How to complete this task: Where the records below reach the line containing "1928. III: 2, 3, 37.", start transcribing, and end with the line containing "1. Брокгауз-Ефрон. Энциклоп.", exactly and with nothing else added.

Raw data:
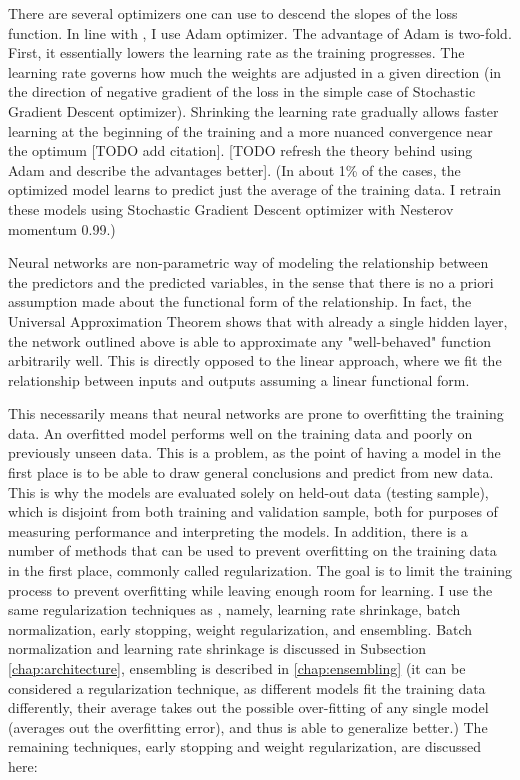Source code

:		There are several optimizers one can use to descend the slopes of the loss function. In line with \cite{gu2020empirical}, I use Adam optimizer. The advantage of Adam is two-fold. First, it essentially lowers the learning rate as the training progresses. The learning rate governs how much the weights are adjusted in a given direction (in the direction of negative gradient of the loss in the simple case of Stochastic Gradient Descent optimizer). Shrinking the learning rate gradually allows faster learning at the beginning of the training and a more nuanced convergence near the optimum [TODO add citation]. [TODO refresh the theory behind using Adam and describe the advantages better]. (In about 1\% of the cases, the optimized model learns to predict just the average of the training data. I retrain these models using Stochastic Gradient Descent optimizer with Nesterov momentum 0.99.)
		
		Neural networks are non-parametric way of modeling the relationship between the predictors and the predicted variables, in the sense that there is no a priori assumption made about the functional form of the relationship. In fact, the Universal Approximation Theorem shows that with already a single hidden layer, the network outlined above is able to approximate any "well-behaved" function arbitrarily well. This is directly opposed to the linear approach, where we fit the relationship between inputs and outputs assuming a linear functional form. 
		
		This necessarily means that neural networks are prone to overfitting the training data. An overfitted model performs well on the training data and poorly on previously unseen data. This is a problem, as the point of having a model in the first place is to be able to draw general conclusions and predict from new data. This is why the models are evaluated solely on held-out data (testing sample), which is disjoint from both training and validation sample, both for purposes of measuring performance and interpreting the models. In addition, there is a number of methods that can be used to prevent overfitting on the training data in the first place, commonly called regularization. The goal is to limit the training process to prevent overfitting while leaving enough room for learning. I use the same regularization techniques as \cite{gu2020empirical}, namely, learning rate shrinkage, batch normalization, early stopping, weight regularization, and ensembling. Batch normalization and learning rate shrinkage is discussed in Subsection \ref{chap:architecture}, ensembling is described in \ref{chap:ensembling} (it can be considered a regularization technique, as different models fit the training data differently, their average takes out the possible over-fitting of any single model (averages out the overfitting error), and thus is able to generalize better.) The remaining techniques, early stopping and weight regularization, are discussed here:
---
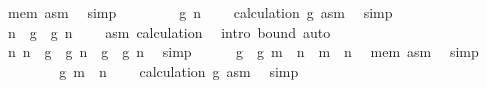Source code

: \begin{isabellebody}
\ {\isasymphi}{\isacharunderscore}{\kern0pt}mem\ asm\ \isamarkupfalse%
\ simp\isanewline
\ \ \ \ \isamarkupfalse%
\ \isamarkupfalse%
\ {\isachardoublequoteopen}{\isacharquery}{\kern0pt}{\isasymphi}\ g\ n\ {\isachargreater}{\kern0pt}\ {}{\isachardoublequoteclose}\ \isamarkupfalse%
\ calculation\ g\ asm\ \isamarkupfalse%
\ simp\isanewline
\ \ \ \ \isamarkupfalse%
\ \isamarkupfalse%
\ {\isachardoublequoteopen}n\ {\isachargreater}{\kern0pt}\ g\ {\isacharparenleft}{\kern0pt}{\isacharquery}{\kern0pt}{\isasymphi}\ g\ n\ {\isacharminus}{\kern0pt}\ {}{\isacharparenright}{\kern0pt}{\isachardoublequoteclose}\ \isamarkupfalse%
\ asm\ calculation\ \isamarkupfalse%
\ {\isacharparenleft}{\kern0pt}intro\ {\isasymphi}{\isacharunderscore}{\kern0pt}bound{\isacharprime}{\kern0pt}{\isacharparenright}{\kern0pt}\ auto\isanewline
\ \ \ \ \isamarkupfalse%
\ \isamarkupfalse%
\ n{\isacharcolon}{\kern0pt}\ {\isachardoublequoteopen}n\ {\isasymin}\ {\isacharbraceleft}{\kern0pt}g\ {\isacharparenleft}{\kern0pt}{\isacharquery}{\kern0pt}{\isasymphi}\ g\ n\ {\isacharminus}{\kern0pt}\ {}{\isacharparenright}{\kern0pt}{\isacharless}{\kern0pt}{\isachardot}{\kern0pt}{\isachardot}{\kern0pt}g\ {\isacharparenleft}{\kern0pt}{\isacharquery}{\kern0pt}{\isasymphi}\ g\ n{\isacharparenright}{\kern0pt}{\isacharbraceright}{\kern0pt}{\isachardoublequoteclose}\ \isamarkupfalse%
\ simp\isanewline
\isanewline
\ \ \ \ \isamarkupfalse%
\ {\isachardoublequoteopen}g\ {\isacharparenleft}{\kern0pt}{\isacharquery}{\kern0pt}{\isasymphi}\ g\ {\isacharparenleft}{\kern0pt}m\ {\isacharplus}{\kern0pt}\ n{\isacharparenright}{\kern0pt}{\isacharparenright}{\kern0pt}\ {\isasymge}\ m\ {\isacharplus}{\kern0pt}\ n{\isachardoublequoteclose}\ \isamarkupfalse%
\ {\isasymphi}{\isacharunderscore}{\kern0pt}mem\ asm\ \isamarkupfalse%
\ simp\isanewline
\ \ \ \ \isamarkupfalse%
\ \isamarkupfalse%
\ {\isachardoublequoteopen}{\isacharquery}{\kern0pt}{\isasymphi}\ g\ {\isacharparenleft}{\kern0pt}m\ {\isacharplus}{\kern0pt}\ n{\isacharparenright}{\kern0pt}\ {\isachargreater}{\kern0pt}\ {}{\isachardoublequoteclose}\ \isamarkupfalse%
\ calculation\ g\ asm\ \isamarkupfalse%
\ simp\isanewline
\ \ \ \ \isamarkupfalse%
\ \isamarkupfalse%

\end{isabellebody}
...
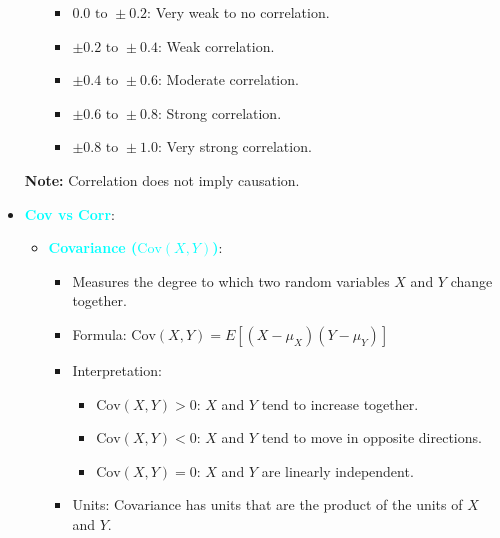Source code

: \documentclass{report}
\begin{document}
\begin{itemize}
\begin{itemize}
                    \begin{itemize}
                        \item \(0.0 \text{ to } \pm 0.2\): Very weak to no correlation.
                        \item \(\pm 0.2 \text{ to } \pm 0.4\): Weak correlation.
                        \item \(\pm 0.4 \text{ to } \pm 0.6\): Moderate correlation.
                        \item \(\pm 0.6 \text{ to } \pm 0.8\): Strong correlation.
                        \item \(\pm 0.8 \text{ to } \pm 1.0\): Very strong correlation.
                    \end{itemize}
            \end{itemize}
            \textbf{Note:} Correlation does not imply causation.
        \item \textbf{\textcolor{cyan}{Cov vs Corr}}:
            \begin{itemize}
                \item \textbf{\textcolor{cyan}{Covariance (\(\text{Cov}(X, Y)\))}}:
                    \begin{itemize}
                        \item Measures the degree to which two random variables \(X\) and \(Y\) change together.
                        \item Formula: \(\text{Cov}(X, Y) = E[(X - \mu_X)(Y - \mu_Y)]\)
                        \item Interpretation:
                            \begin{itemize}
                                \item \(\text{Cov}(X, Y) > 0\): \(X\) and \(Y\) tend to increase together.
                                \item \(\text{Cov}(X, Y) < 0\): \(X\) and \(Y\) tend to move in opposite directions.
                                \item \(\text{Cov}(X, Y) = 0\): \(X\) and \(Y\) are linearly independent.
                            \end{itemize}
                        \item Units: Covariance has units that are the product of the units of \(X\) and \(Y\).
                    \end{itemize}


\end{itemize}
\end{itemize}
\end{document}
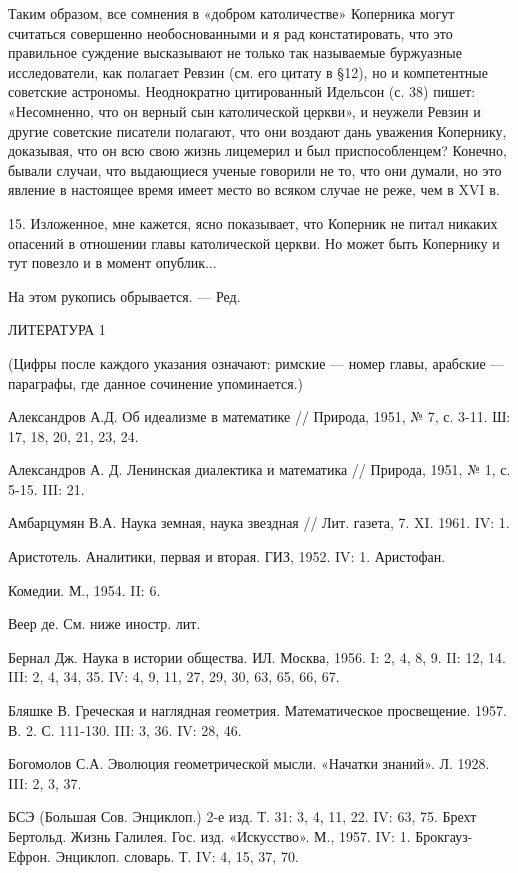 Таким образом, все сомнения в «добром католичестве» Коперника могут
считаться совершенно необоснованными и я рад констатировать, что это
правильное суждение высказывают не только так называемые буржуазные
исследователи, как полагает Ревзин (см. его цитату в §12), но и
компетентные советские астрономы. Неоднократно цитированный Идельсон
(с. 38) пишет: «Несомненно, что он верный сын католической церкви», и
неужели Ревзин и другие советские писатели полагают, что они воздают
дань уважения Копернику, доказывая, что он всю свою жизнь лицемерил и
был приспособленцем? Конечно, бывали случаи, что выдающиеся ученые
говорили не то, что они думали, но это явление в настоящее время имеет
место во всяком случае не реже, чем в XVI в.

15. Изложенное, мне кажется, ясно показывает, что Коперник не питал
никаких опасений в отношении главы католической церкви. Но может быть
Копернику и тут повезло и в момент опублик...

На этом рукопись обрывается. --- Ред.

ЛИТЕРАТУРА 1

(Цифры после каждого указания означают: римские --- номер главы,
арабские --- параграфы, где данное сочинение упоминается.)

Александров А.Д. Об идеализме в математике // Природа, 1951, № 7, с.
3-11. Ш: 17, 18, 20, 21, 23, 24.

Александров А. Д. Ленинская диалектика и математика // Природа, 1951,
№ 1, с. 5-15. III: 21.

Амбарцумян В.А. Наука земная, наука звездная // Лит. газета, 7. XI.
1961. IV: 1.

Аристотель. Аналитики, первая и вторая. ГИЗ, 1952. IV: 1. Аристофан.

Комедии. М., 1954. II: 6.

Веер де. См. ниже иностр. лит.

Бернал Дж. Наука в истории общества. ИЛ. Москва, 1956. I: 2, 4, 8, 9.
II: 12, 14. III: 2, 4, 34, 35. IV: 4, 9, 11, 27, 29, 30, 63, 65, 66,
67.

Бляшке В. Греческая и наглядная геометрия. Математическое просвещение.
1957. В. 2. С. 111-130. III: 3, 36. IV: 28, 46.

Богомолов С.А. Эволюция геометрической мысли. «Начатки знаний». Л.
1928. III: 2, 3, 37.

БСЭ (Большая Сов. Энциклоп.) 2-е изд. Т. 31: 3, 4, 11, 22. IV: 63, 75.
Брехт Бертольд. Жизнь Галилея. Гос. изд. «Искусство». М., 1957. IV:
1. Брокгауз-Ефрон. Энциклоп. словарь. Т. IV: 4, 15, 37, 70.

Answer box:
1928. III: 2, 3, 37.

БСЭ (Большая Сов. Энциклоп.) 2-е изд. Т. 31: 3, 4, 11, 22. IV: 63, 75.
Брехт Бертольд. Жизнь Галилея. Гос. изд. «Искусство». М., 1957. IV:
1. Брокгауз-Ефрон. Энциклоп. словарь. Т. IV: 4, 15, 37, 70.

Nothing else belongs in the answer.